*Exercise description:*
Copy word for word, please, the lines of the entries below running from the one containing "complete the transaction" to the one containing "- **Drinks**: Coca", both ends included.

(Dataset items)
______

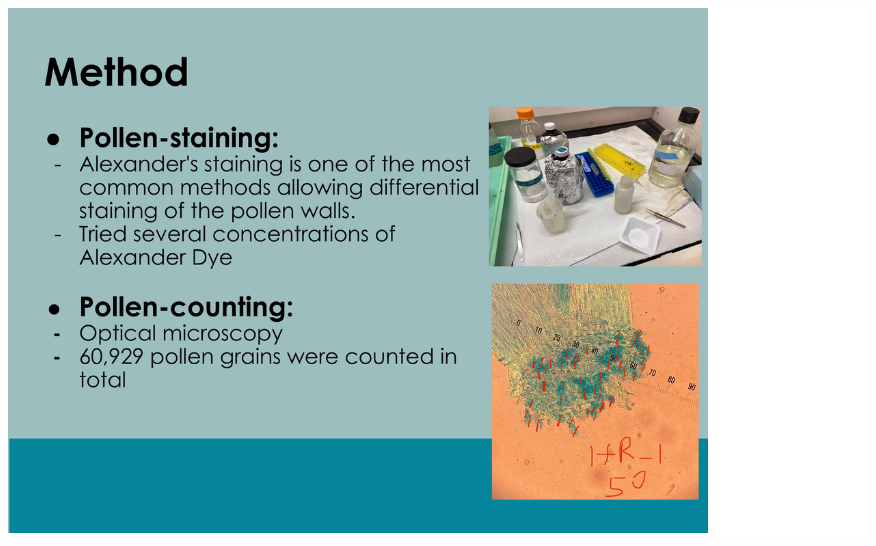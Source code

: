   <img src="/assets/img/URS%20Nemo%20Talk-Silvana-images-6.jpg" alt="Slide 6" width="700">
</p>
<p align="center">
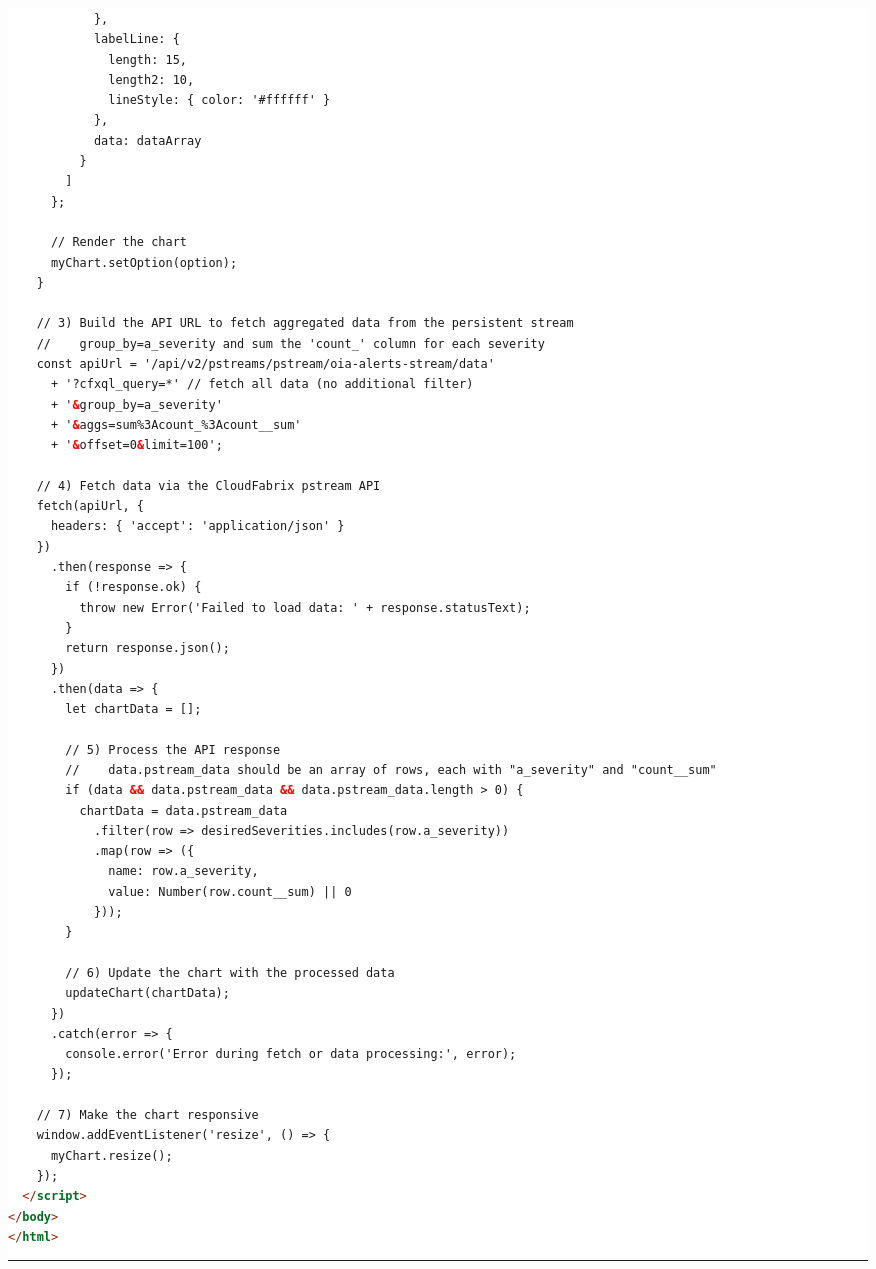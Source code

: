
 ```html
            },
            labelLine: {
              length: 15,
              length2: 10,
              lineStyle: { color: '#ffffff' }
            },
            data: dataArray
          }
        ]
      };

      // Render the chart
      myChart.setOption(option);
    }

    // 3) Build the API URL to fetch aggregated data from the persistent stream
    //    group_by=a_severity and sum the 'count_' column for each severity
    const apiUrl = '/api/v2/pstreams/pstream/oia-alerts-stream/data'
      + '?cfxql_query=*' // fetch all data (no additional filter)
      + '&group_by=a_severity'
      + '&aggs=sum%3Acount_%3Acount__sum'
      + '&offset=0&limit=100';

    // 4) Fetch data via the CloudFabrix pstream API
    fetch(apiUrl, {
      headers: { 'accept': 'application/json' }
    })
      .then(response => {
        if (!response.ok) {
          throw new Error('Failed to load data: ' + response.statusText);
        }
        return response.json();
      })
      .then(data => {
        let chartData = [];

        // 5) Process the API response
        //    data.pstream_data should be an array of rows, each with "a_severity" and "count__sum"
        if (data && data.pstream_data && data.pstream_data.length > 0) {
          chartData = data.pstream_data
            .filter(row => desiredSeverities.includes(row.a_severity))
            .map(row => ({
              name: row.a_severity,
              value: Number(row.count__sum) || 0
            }));
        }

        // 6) Update the chart with the processed data
        updateChart(chartData);
      })
      .catch(error => {
        console.error('Error during fetch or data processing:', error);
      });

    // 7) Make the chart responsive
    window.addEventListener('resize', () => {
      myChart.resize();
    });
  </script>
</body>
</html>
```

---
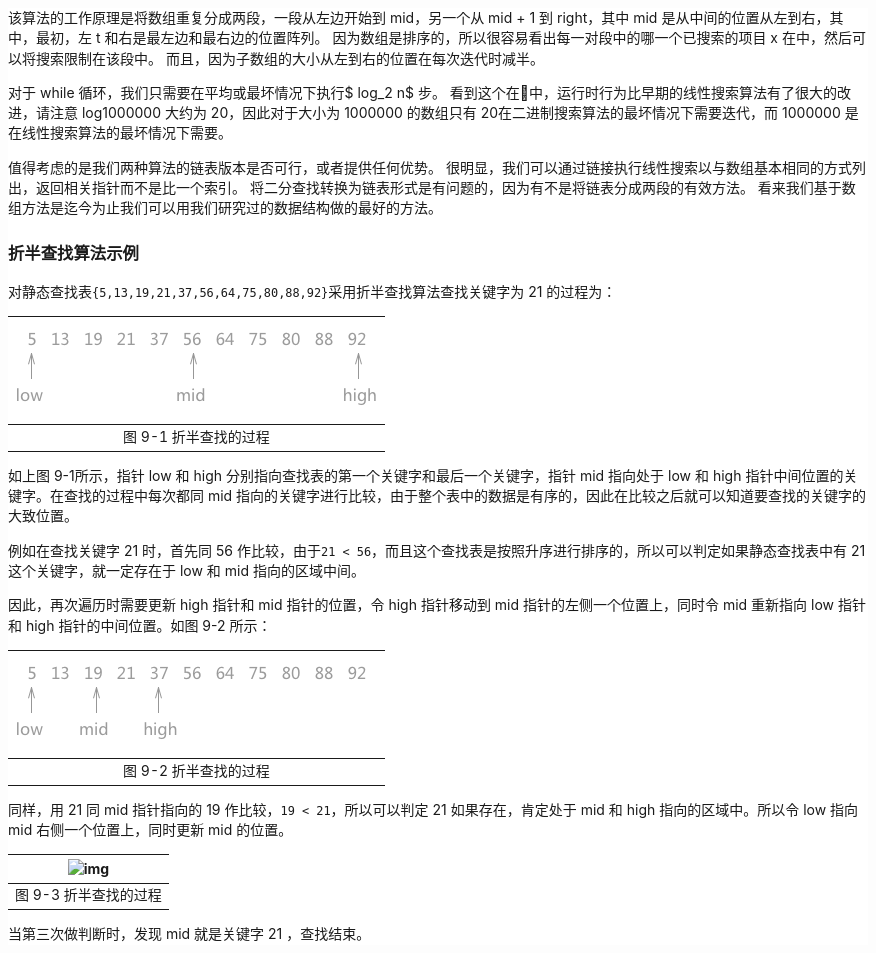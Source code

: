 
该算法的工作原理是将数组重复分成两段，一段从左边开始到 mid，另一个从 mid + 1 到 right，其中 mid 是从中间的位置从左到右，其中，最初，左 t 和右是最左边和最右边的位置阵列。 因为数组是排序的，所以很容易看出每一对段中的哪一个已搜索的项目 x 在中，然后可以将搜索限制在该段中。 而且，因为子数组的大小从左到右的位置在每次迭代时减半。

对于 while 循环，我们只需要在平均或最坏情况下执行$ log_2 n$ 步。 看到这个在🌰中，运行时行为比早期的线性搜索算法有了很大的改进，请注意 log1000000 大约为 20，因此对于大小为 1000000 的数组只有 20在二进制搜索算法的最坏情况下需要迭代，而 1000000 是在线性搜索算法的最坏情况下需要。

值得考虑的是我们两种算法的链表版本是否可行，或者提供任何优势。 很明显，我们可以通过链接执行线性搜索以与数组基本相同的方式列出，返回相关指针而不是比一个索引。 将二分查找转换为链表形式是有问题的，因为有不是将链表分成两段的有效方法。 看来我们基于数组方法是迄今为止我们可以用我们研究过的数据结构做的最好的方法。 

### 折半查找算法示例

对静态查找表`{5,13,19,21,37,56,64,75,80,88,92}`采用折半查找算法查找关键字为 21 的过程为：

| ![img](./assets/103504K13-0.png) |
| :------------------------------: |
|      图 9-1 折半查找的过程       |


如上图 9-1所示，指针 low 和 high 分别指向查找表的第一个关键字和最后一个关键字，指针 mid 指向处于 low 和 high 指针中间位置的关键字。在查找的过程中每次都同 mid 指向的关键字进行比较，由于整个表中的数据是有序的，因此在比较之后就可以知道要查找的关键字的大致位置。

例如在查找关键字 21 时，首先同 56 作比较，由于`21 < 56`，而且这个查找表是按照升序进行排序的，所以可以判定如果静态查找表中有 21 这个关键字，就一定存在于 low 和 mid 指向的区域中间。

因此，再次遍历时需要更新 high 指针和 mid 指针的位置，令 high 指针移动到 mid 指针的左侧一个位置上，同时令 mid 重新指向 low 指针和 high 指针的中间位置。如图 9-2 所示：



| ![img](./assets/1035044C1-1.png) |
| :------------------------------: |
|      图 9-2 折半查找的过程       |



同样，用 21 同 mid 指针指向的 19 作比较，`19 < 21`，所以可以判定 21 如果存在，肯定处于 mid 和 high 指向的区域中。所以令 low 指向 mid 右侧一个位置上，同时更新 mid 的位置。

|![img](http://c.biancheng.net/uploads/allimg/190427/103504O23-2.png)|
|:-:|
|图 9-3 折半查找的过程|



当第三次做判断时，发现 mid 就是关键字 21 ，查找结束。
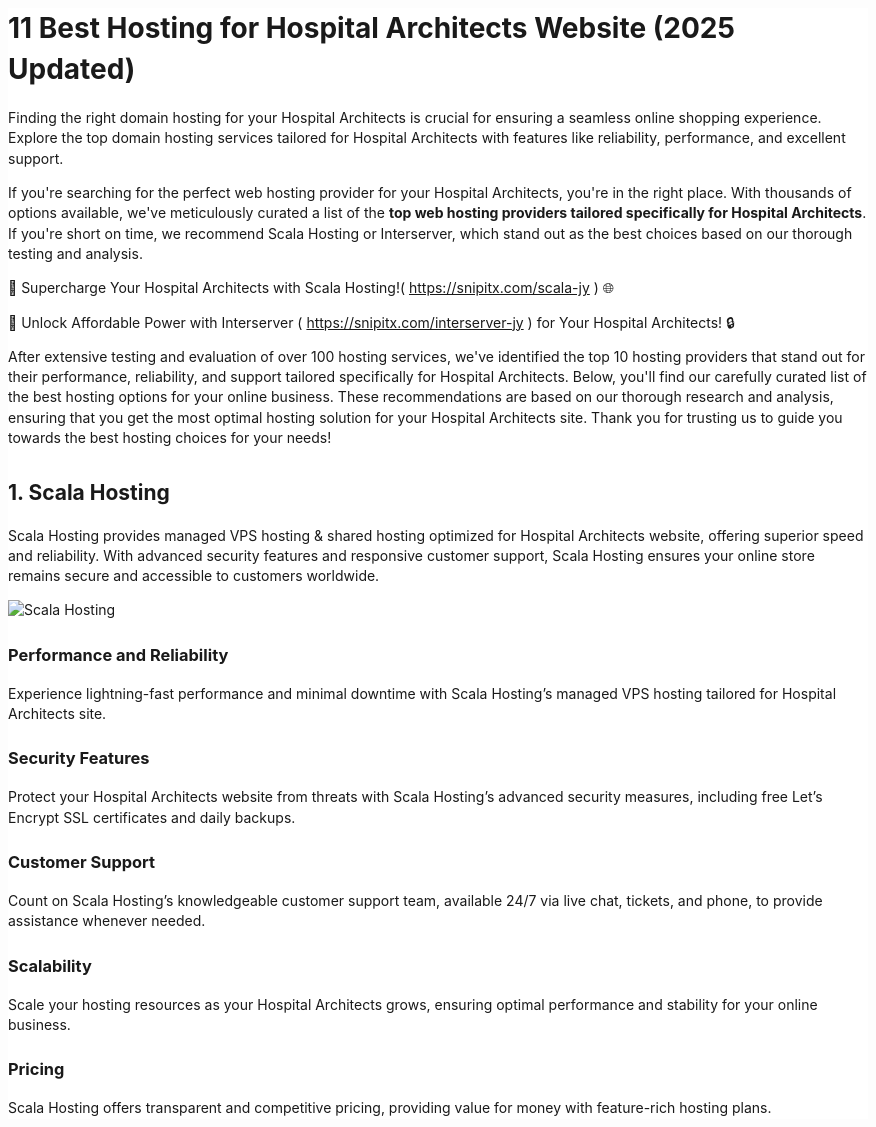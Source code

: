 # 11 Best Hosting for Hospital Architects Website (2025 Updated)

Finding the right domain hosting for your Hospital Architects is crucial for ensuring a seamless online shopping experience. Explore the top domain hosting services tailored for Hospital Architects with features like reliability, performance, and excellent support.

If you're searching for the perfect web hosting provider for your Hospital Architects, you're in the right place. With thousands of options available, we've meticulously curated a list of the **top web hosting providers tailored specifically for Hospital Architects**. If you're short on time, we recommend Scala Hosting or Interserver, which stand out as the best choices based on our thorough testing and analysis.

🚀 Supercharge Your Hospital Architects with Scala Hosting!( https://snipitx.com/scala-jy ) 🌐 

💸 Unlock Affordable Power with Interserver ( https://snipitx.com/interserver-jy ) for Your Hospital Architects! 🔒

After extensive testing and evaluation of over 100 hosting services, we've identified the top 10 hosting providers that stand out for their performance, reliability, and support tailored specifically for Hospital Architects. Below, you'll find our carefully curated list of the best hosting options for your online business. These recommendations are based on our thorough research and analysis, ensuring that you get the most optimal hosting solution for your Hospital Architects site. Thank you for trusting us to guide you towards the best hosting choices for your needs!

## 1. Scala Hosting

Scala Hosting provides managed VPS hosting & shared hosting optimized for Hospital Architects website, offering superior speed and reliability. With advanced security features and responsive customer support, Scala Hosting ensures your online store remains secure and accessible to customers worldwide.

![Scala Hosting](https://i.imgur.com/uJ5JIK3.png "Scala Web Hosting")

### Performance and Reliability
Experience lightning-fast performance and minimal downtime with Scala Hosting’s managed VPS hosting tailored for Hospital Architects site.

### Security Features
Protect your Hospital Architects website from threats with Scala Hosting’s advanced security measures, including free Let’s Encrypt SSL certificates and daily backups.

### Customer Support
Count on Scala Hosting’s knowledgeable customer support team, available 24/7 via live chat, tickets, and phone, to provide assistance whenever needed.

### Scalability
Scale your hosting resources as your Hospital Architects grows, ensuring optimal performance and stability for your online business.

### Pricing
Scala Hosting offers transparent and competitive pricing, providing value for money with feature-rich hosting plans.
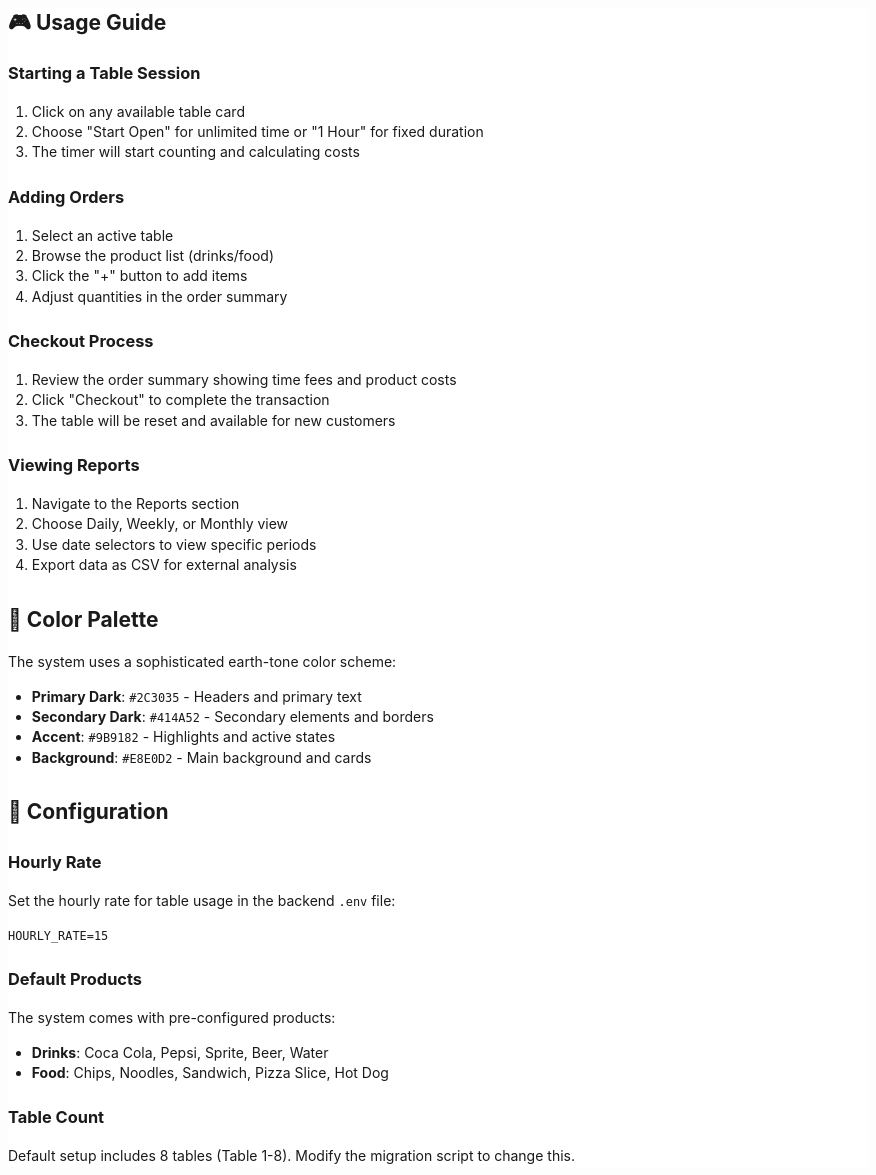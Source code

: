 ## 🎮 Usage Guide

### Starting a Table Session
1. Click on any available table card
2. Choose "Start Open" for unlimited time or "1 Hour" for fixed duration
3. The timer will start counting and calculating costs

### Adding Orders
1. Select an active table
2. Browse the product list (drinks/food)
3. Click the "+" button to add items
4. Adjust quantities in the order summary

### Checkout Process
1. Review the order summary showing time fees and product costs
2. Click "Checkout" to complete the transaction
3. The table will be reset and available for new customers

### Viewing Reports
1. Navigate to the Reports section
2. Choose Daily, Weekly, or Monthly view
3. Use date selectors to view specific periods
4. Export data as CSV for external analysis

## 🎨 Color Palette

The system uses a sophisticated earth-tone color scheme:
- **Primary Dark**: `#2C3035` - Headers and primary text
- **Secondary Dark**: `#414A52` - Secondary elements and borders
- **Accent**: `#9B9182` - Highlights and active states
- **Background**: `#E8E0D2` - Main background and cards

## 🔧 Configuration

### Hourly Rate
Set the hourly rate for table usage in the backend `.env` file:
```
HOURLY_RATE=15
```

### Default Products
The system comes with pre-configured products:
- **Drinks**: Coca Cola, Pepsi, Sprite, Beer, Water
- **Food**: Chips, Noodles, Sandwich, Pizza Slice, Hot Dog

### Table Count
Default setup includes 8 tables (Table 1-8). Modify the migration script to change this.
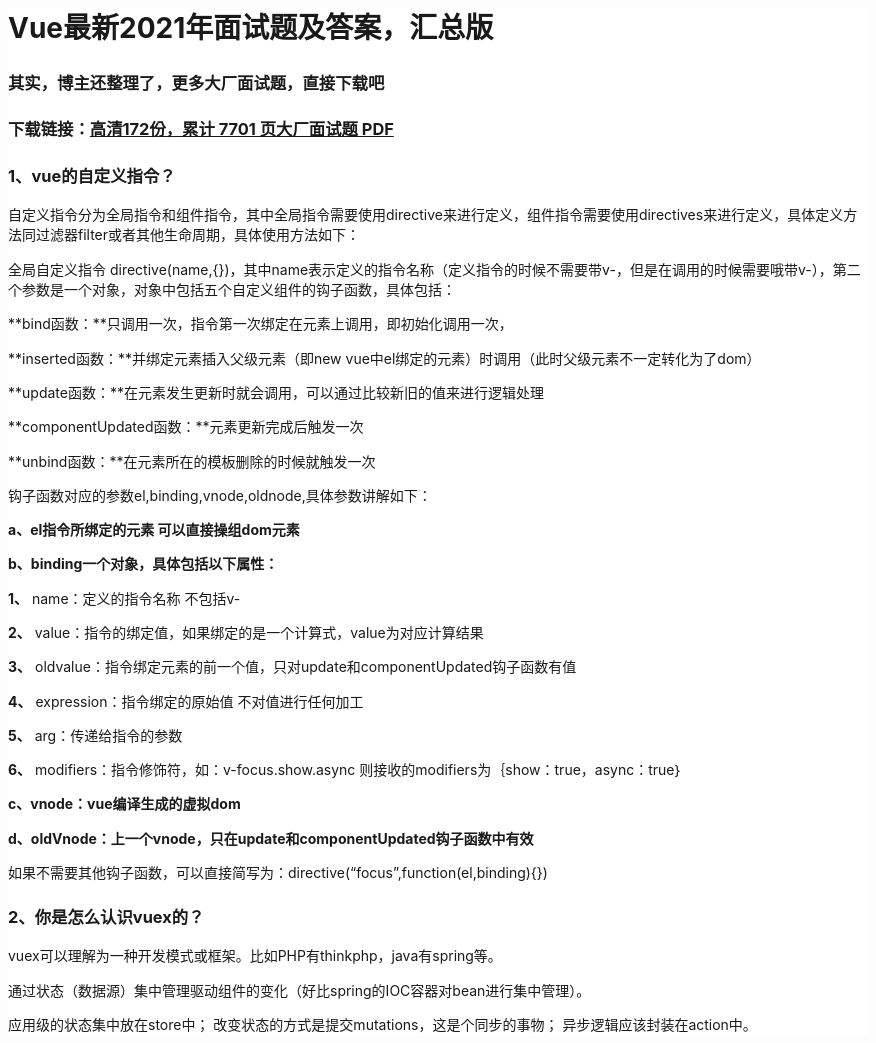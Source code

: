 # Vue最新2021年面试题及答案，汇总版

### 其实，博主还整理了，更多大厂面试题，直接下载吧

### 下载链接：[高清172份，累计 7701 页大厂面试题  PDF](https://github.com/souyunku/DevBooks/blob/master/docs/index.md)



### 1、vue的自定义指令？

自定义指令分为全局指令和组件指令，其中全局指令需要使用directive来进行定义，组件指令需要使用directives来进行定义，具体定义方法同过滤器filter或者其他生命周期，具体使用方法如下：

全局自定义指令 directive(name,{})，其中name表示定义的指令名称（定义指令的时候不需要带v-，但是在调用的时候需要哦带v-），第二个参数是一个对象，对象中包括五个自定义组件的钩子函数，具体包括：

**bind函数：**只调用一次，指令第一次绑定在元素上调用，即初始化调用一次，

**inserted函数：**并绑定元素插入父级元素（即new vue中el绑定的元素）时调用（此时父级元素不一定转化为了dom）

**update函数：**在元素发生更新时就会调用，可以通过比较新旧的值来进行逻辑处理

**componentUpdated函数：**元素更新完成后触发一次

**unbind函数：**在元素所在的模板删除的时候就触发一次

钩子函数对应的参数el,binding,vnode,oldnode,具体参数讲解如下：

**a、el指令所绑定的元素 可以直接操组dom元素**

**b、binding一个对象，具体包括以下属性：**

**1、** name：定义的指令名称 不包括v-

**2、** value：指令的绑定值，如果绑定的是一个计算式，value为对应计算结果

**3、** oldvalue：指令绑定元素的前一个值，只对update和componentUpdated钩子函数有值

**4、** expression：指令绑定的原始值 不对值进行任何加工

**5、** arg：传递给指令的参数

**6、** modifiers：指令修饰符，如：v-focus.show.async 则接收的modifiers为｛show：true，async：true｝

**c、vnode：vue编译生成的虚拟dom**

**d、oldVnode：上一个vnode，只在update和componentUpdated钩子函数中有效**

如果不需要其他钩子函数，可以直接简写为：directive(“focus”,function(el,binding){})


### 2、你是怎么认识vuex的？

vuex可以理解为一种开发模式或框架。比如PHP有thinkphp，java有spring等。

通过状态（数据源）集中管理驱动组件的变化（好比spring的IOC容器对bean进行集中管理）。

应用级的状态集中放在store中； 改变状态的方式是提交mutations，这是个同步的事物； 异步逻辑应该封装在action中。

______

*Response to the exercise:*
2. Click "Checkout" to complete the transaction
3. The table will be reset and available for new customers

### Viewing Reports
1. Navigate to the Reports section
2. Choose Daily, Weekly, or Monthly view
3. Use date selectors to view specific periods
4. Export data as CSV for external analysis

## 🎨 Color Palette

The system uses a sophisticated earth-tone color scheme:
- **Primary Dark**: `#2C3035` - Headers and primary text
- **Secondary Dark**: `#414A52` - Secondary elements and borders
- **Accent**: `#9B9182` - Highlights and active states
- **Background**: `#E8E0D2` - Main background and cards

## 🔧 Configuration

### Hourly Rate
Set the hourly rate for table usage in the backend `.env` file:
```
HOURLY_RATE=15
```

### Default Products
The system comes with pre-configured products:
- **Drinks**: Coca Cola, Pepsi, Sprite, Beer, Water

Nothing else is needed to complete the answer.